Problem to work on:
What lines of the data below hold the string "that"? Copy each one out.

Provided data:
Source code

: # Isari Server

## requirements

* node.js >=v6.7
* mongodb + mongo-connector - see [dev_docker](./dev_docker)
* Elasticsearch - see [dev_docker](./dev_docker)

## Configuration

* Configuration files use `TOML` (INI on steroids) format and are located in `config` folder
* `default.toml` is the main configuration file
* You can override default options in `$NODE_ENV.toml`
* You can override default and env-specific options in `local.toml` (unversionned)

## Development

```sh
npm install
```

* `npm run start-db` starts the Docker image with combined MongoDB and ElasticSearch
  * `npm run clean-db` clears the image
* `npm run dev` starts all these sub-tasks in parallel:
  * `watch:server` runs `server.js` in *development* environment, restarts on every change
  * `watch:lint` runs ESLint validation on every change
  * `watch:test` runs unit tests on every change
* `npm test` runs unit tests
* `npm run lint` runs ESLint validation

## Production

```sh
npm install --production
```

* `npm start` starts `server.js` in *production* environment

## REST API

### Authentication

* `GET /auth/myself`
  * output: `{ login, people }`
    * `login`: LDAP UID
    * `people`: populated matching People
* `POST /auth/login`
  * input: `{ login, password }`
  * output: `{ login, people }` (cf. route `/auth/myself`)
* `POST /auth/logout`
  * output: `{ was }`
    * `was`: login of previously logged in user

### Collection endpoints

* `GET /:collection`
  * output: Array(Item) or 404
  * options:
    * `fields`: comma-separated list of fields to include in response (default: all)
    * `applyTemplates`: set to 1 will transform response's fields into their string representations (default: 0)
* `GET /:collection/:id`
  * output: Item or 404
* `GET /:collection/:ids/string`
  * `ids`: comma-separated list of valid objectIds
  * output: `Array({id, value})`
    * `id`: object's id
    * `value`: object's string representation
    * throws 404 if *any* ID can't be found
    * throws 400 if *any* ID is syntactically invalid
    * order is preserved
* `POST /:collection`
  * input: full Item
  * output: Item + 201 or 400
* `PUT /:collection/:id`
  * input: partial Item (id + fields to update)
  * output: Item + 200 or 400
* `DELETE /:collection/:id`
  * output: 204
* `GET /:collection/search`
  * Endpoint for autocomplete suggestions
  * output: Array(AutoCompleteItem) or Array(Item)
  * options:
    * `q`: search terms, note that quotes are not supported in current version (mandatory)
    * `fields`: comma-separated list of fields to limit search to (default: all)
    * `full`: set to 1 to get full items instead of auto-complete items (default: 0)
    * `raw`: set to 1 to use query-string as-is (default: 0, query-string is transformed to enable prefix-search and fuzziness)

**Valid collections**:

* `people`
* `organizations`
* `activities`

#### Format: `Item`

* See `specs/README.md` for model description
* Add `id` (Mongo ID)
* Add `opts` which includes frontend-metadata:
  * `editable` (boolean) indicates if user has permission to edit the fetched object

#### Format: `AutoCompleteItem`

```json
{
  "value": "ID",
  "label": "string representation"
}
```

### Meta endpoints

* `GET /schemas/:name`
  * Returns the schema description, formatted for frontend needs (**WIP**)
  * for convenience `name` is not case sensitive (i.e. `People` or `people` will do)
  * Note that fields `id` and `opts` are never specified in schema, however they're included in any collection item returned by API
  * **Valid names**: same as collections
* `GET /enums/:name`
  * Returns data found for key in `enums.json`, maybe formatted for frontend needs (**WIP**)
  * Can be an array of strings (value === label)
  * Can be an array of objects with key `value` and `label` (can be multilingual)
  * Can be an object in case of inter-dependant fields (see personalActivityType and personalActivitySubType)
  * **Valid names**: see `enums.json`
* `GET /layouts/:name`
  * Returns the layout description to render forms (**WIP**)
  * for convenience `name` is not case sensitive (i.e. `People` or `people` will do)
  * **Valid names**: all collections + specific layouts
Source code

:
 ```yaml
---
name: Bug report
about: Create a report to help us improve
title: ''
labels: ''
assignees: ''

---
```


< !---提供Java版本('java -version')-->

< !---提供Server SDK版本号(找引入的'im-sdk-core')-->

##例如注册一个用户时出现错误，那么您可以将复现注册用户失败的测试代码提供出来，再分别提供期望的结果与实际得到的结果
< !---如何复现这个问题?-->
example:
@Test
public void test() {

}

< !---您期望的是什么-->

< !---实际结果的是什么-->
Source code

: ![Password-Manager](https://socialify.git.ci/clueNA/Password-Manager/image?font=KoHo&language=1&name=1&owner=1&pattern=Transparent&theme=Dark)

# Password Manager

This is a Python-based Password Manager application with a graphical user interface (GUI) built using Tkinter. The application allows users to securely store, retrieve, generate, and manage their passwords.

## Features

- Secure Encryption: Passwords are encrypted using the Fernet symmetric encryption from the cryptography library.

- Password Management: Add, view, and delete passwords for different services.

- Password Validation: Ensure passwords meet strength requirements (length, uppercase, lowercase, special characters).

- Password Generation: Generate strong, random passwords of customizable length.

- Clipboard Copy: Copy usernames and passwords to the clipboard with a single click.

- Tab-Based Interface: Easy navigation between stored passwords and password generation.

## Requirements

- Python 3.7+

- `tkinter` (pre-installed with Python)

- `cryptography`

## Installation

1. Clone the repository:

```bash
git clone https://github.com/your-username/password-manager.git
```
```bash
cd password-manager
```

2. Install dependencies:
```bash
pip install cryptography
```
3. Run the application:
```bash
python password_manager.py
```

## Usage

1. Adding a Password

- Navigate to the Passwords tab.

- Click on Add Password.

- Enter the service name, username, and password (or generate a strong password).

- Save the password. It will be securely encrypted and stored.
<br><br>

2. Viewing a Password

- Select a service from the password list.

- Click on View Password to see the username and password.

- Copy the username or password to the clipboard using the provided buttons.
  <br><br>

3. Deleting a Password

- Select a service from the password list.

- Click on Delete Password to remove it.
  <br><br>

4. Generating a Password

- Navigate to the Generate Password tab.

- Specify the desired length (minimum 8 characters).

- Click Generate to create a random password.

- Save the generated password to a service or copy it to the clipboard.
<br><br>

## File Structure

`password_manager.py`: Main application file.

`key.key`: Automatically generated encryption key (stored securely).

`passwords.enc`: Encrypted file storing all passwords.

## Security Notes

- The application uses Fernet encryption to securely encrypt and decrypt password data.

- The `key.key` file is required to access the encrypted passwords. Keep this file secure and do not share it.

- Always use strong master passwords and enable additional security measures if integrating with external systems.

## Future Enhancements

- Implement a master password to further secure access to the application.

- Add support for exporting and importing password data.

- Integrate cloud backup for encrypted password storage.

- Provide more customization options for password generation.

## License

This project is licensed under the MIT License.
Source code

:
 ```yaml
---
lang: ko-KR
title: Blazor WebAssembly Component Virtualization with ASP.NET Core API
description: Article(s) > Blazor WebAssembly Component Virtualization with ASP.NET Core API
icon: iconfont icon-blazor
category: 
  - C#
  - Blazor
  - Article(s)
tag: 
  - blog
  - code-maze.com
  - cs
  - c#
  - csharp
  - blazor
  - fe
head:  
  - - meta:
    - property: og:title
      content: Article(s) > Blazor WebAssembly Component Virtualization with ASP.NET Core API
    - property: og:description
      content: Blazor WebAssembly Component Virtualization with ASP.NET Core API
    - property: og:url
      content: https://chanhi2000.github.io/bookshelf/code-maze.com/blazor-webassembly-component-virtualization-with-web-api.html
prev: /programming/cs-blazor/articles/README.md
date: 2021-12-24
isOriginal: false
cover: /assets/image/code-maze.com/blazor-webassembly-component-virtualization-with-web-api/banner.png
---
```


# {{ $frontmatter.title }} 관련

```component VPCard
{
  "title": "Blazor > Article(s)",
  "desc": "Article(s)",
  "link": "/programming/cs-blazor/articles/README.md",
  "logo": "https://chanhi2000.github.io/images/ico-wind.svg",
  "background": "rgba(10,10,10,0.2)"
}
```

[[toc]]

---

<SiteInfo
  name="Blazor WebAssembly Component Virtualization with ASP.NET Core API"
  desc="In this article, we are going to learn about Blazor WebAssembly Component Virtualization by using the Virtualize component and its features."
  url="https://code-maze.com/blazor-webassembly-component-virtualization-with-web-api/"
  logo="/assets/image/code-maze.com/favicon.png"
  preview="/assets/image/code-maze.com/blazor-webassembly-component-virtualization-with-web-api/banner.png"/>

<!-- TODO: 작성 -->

Answer to the exercise:
    * `q`: search terms, note that quotes are not supported in current version (mandatory)
  * Note that fields `id` and `opts` are never specified in schema, however they're included in any collection item returned by API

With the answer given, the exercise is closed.